Di dalam masyarakat muslim Indonesia pun terdapat persoalan mendasar yang selalu muncul sejak zaman awal Islam pasca-kepemimpinan Rasulullah Muhammad, yaitu munculnya penafsiran dan pandangan yang bercabang tentang sebuah persoalan. Oleh karena itu tidak mudah meramu berbagai aliran madzhab yang ada dalam pemikiran Islam ke dalam satu aturan hukum positif.

Pernikahan merupakan hubungan yang sangat istimewa, memiliki konsekuensi hukum bagi para pihak yang telah terikat di dalamnya dan bahkan bagi anak yang dilahirkan oleh pasangan yang terikat pernikahan.

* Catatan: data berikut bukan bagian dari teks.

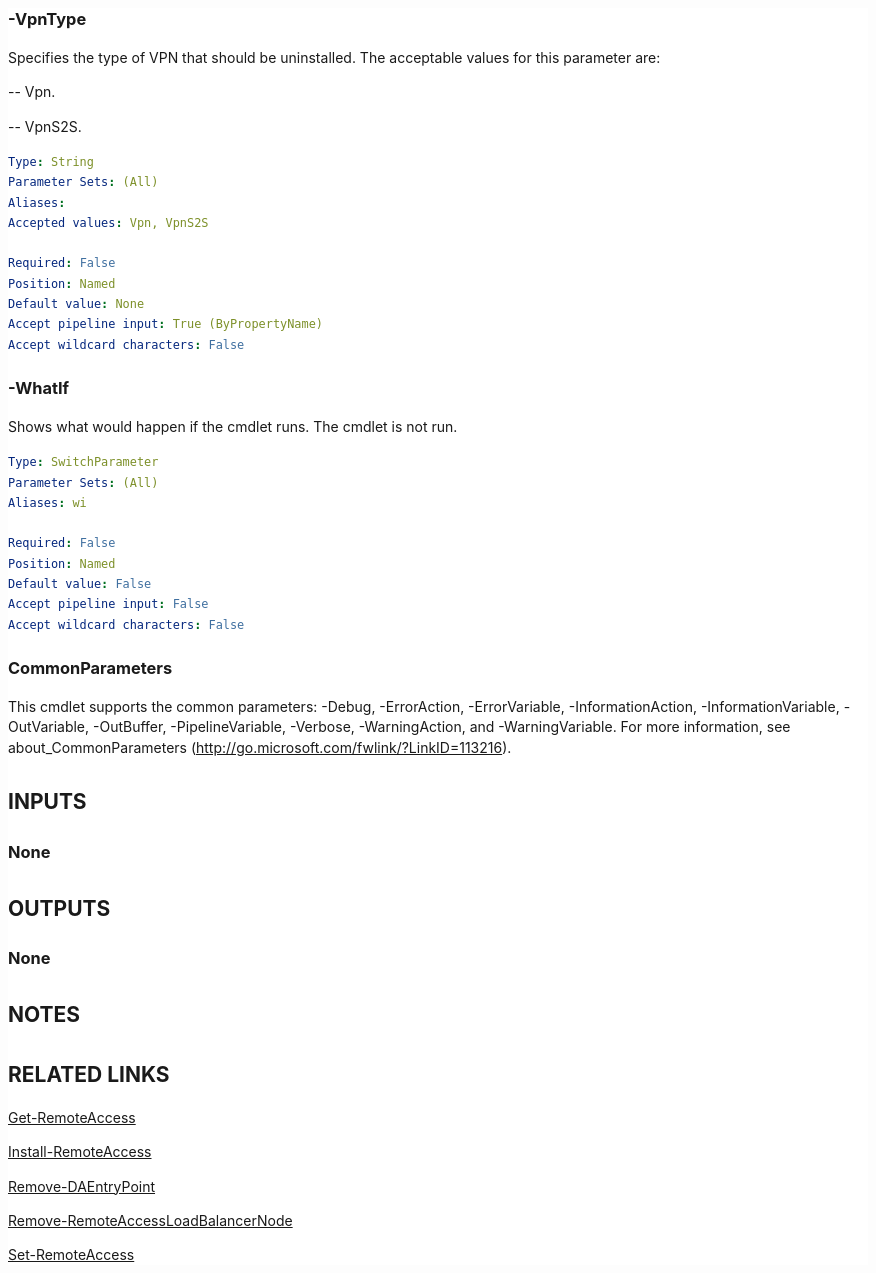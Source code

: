 ### -VpnType
Specifies the type of VPN that should be uninstalled.
The acceptable values for this parameter are:

 -- Vpn. 

 -- VpnS2S.

```yaml
Type: String
Parameter Sets: (All)
Aliases: 
Accepted values: Vpn, VpnS2S

Required: False
Position: Named
Default value: None
Accept pipeline input: True (ByPropertyName)
Accept wildcard characters: False
```

### -WhatIf
Shows what would happen if the cmdlet runs.
The cmdlet is not run.

```yaml
Type: SwitchParameter
Parameter Sets: (All)
Aliases: wi

Required: False
Position: Named
Default value: False
Accept pipeline input: False
Accept wildcard characters: False
```

### CommonParameters
This cmdlet supports the common parameters: -Debug, -ErrorAction, -ErrorVariable, -InformationAction, -InformationVariable, -OutVariable, -OutBuffer, -PipelineVariable, -Verbose, -WarningAction, and -WarningVariable. For more information, see about_CommonParameters (http://go.microsoft.com/fwlink/?LinkID=113216).

## INPUTS

### None

## OUTPUTS

### None

## NOTES

## RELATED LINKS

[Get-RemoteAccess](./Get-RemoteAccess.md)

[Install-RemoteAccess](./Install-RemoteAccess.md)

[Remove-DAEntryPoint](./Remove-DAEntryPoint.md)

[Remove-RemoteAccessLoadBalancerNode](./Remove-RemoteAccessLoadBalancerNode.md)

[Set-RemoteAccess](./Set-RemoteAccess.md)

Secara sosial hal terpenting tentang eksistensi pernikahan adalah pengakuan sosial atas adanya pernikahan. Itulah sebabnya Rasulullah sangat menganjurkan adanya walimah dalam setiap pernikahan, sebagai wahana syiar dan syukur dan pastinya mewujudkan pengakuan sosial atas pernikahan tersebut.

UU Perkawinan merupakan hasil pemikiran bangsa Indonesia untuk menghilangkan kemajemukan hukum perkawinan sebagai akibat dari penggolongan masyarakat oleh Pemerintah Kolonial Belanda yang membedakan masyarakat Indonesia ke dalam berbagai golongan dan perbedaan pemberlakuan hukum baginya.

Secara khusus bagi umat muslim, undangundang perkawinan untuk membentuk hukum Islam ke dalam hukum positif yang berlaku sebagai hukum nasional. Mazhab Imam Syafi’I memberikan pengaruh sangat besar terhadap pemikiran dan perilaku beragama masyarakat muslim Indonesia. Kenyataan bahwa masuknya agama Islam ke Indonesia yang melalui pendekatan budaya juga menjadi pertimbangan untuk membentuk ketentuan hukum Islam yang diberlakukan sebagai hukum positif.

Banyak pemakluman yang dilakukan masyarakat dalam hukum perkawinan Islam yang dituangkan dan dipositifkan dalam undangundang perkawinan. Bila melihat dalam fikih perkawinan dengan undang-undang perkawinan maka terdapat hal mendasar yaitu ketentuan undang-undang perkawinan tidak sejalan dengan ketentuan fikih perkawinan utama manapun, namun tetap diterima di masyarakat Indonesia karena telah menggunakan reinterpretasi dan mempertimbangkan kemanfaatan. Meskipun nantinya juga banyak yang menanyakan, manfaat bagi siapa.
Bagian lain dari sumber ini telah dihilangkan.